Work instruction -
Repeat every entry in the listing below, exactly.

Input data -
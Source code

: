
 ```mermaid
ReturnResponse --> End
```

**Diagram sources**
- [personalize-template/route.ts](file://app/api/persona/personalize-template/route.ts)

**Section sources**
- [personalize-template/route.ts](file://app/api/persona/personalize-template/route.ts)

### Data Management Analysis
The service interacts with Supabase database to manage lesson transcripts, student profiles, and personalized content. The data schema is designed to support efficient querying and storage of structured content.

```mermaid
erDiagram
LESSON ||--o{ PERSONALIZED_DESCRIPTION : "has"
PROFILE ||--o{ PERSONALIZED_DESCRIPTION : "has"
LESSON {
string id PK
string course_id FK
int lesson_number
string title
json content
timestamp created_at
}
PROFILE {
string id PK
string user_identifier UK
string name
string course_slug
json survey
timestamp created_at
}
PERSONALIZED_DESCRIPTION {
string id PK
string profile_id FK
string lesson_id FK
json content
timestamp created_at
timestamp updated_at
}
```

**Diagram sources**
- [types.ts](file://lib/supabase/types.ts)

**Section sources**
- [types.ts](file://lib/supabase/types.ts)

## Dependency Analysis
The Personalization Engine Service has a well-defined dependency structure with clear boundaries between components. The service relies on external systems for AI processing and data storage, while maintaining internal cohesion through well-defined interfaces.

Response below -
Source code

:
 ```mermaid
ReturnResponse --> End
```

**Diagram sources**
- [personalize-template/route.ts](file://app/api/persona/personalize-template/route.ts)

**Section sources**
- [personalize-template/route.ts](file://app/api/persona/personalize-template/route.ts)

### Data Management Analysis
The service interacts with Supabase database to manage lesson transcripts, student profiles, and personalized content. The data schema is designed to support efficient querying and storage of structured content.

```mermaid
erDiagram
LESSON ||--o{ PERSONALIZED_DESCRIPTION : "has"
PROFILE ||--o{ PERSONALIZED_DESCRIPTION : "has"
LESSON {
string id PK
string course_id FK
int lesson_number
string title
json content
timestamp created_at
}
PROFILE {
string id PK
string user_identifier UK
string name
string course_slug
json survey
timestamp created_at
}
PERSONALIZED_DESCRIPTION {
string id PK
string profile_id FK
string lesson_id FK
json content
timestamp created_at
timestamp updated_at
}
```

**Diagram sources**
- [types.ts](file://lib/supabase/types.ts)

**Section sources**
- [types.ts](file://lib/supabase/types.ts)

## Dependency Analysis
The Personalization Engine Service has a well-defined dependency structure with clear boundaries between components. The service relies on external systems for AI processing and data storage, while maintaining internal cohesion through well-defined interfaces.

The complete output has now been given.